Modular Inverses

In ordinary arithmetic, dividing by a means multiplying by 1/a. Modulo n there are no fractions — but there can still be a number that acts like 1/a. It is called the modular inverse of a, and finding it is how we "divide" in clock arithmetic.

Definition

The inverse of a modulo n is a number a^{-1} with

a \cdot a^{-1} \equiv 1 \pmod{n}.

For example, modulo 7 the inverse of 3 is 5, since 3 \cdot 5 = 15 \equiv 1 \pmod 7. To "divide by 3" mod 7, you multiply by 5.

When does an inverse exist?

a has an inverse modulo n if and only if \gcd(a, n) = 1 — that is, when a and n are coprime.

The reason is pure Bézout.

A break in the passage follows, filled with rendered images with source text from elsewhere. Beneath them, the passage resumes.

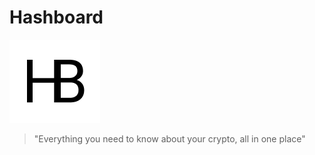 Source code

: # Hashboard

![Hashboard Logo](static/img/hashboard_logo.png)

> "Everything you need to know about your crypto, all in one place"
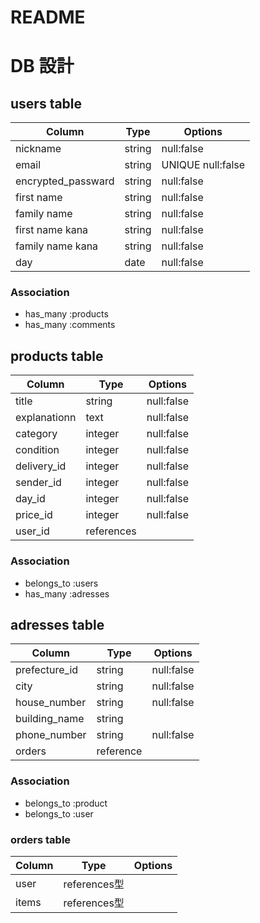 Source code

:# README

# DB 設計

## users table

| Column             | Type                | Options                   |
|--------------------|---------------------|---------------------------|
|nickname            |string               |                 null:false|
|email               |string               |UNIQUE           null:false|
|encrypted_passward  |string               |                 null:false|
|first name          |string               |                 null:false|
|family name         |string               |                 null:false|
|first name kana     |string               |                 null:false|
|family name kana    |string               |                 null:false|
|day                 |date               |                 null:false|


### Association

* has_many :products
* has_many :comments

## products table

| Column                              | Type       | Options                        |
|-------------------------------------|------------|--------------------------------|
|title                                |string      |                        null:false|
|explanationn                         |text        |                        null:false|
|category                             |integer     |                        null:false|
|condition                            |integer     |                        null:false|
|delivery_id                          |integer     |                        null:false|
|sender_id                            |integer     |                        null:false|
|day_id                               |integer     |                        null:false|
|price_id                              |integer     |                        null:false|
|user_id                              |references  |                                   |

### Association

- belongs_to :users
- has_many :adresses

## adresses table

| Column           | Type        | Options                        |
|------------------|-------------|--------------------------------|
|prefecture_id     |string     |                        null:false|
|city              |string     |                        null:false|
|house_number      |string     |                        null:false|
|building_name     |string     |                                  |
|phone_number      |string     |                        null:false|
|orders            |reference |                                   |

### Association

- belongs_to :product
- belongs_to :user

### orders table

| Column           | Type        | Options                        |
|------------------|-------------|--------------------------------|
| user             |references型 |                                |
| items            |references型 |                                |
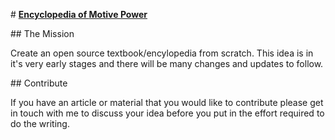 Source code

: 
\# <b><u>Encyclopedia </u></b><b><u>of </u></b><b><u>Motive </u></b><b><u>Power</u></b>

\#\# The Mission

Create an open source textbook/encylopedia from scratch. This idea is in it's very early stages and there will be many changes and updates to follow.

\#\# Contribute

If you have an article or material that you would like to contribute please get in touch with me to discuss your idea before you put in the effort required to do the writing. 

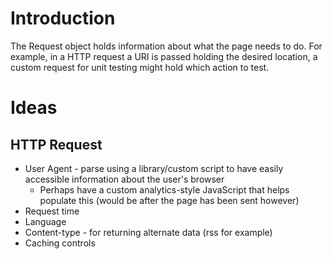 # Introduction #

The Request object holds information about what the page needs to do. For example, in a HTTP request a URI is passed holding the desired location, a custom request for unit testing might hold which action to test.

# Ideas #

## HTTP Request ##

  * User Agent - parse using a library/custom script to have easily accessible information about the user's browser
    * Perhaps have a custom analytics-style JavaScript that helps populate this (would be after the page has been sent however)
  * Request time
  * Language
  * Content-type - for returning alternate data (rss for example)
  * Caching controls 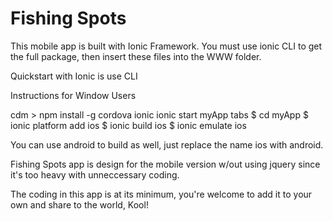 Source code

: Fishing Spots
=============
This mobile app is built with Ionic Framework.
You must use ionic CLI to get the full package, then insert these files into the WWW folder.

Quickstart with Ionic is use CLI

Instructions for Window Users

cdm > npm install -g cordova ionic
ionic start myApp tabs
$ cd myApp
$ ionic platform add ios
$ ionic build ios
$ ionic emulate ios

You can use android to build as well, just replace the name ios with android.

Fishing Spots app is design for the mobile version w/out using jquery since it's too heavy with 
unneccessary coding.

The coding in this app is at its minimum, you're welcome to add it to your own and share to the world, Kool!
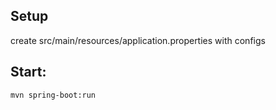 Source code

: ## Setup

create src/main/resources/application.properties with configs

## Start:

    mvn spring-boot:run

If \gcd(a, n) = 1 then there are integers x, y with

ax + ny = 1 \;\Longrightarrow\; ax \equiv 1 \pmod n,

so x is the inverse. And the extended Euclidean algorithm computes that x directly — fast, even for huge moduli. If \gcd(a, n) > 1, no inverse exists: that shared factor can never be "undone".

Why this fixes division

Recall the failed cancellation 2 \cdot 3 \equiv 2 \cdot 0 \pmod 6. The culprit: \gcd(2, 6) = 2 \ne 1, so 2 has no inverse mod 6 and cannot be cancelled. But modulo a prime p, every nonzero element is coprime to p, so every nonzero element is invertible — and cancellation always works. That is what makes \mathbb{Z}_p a field, and it is the secret reason primes are so central to the subject.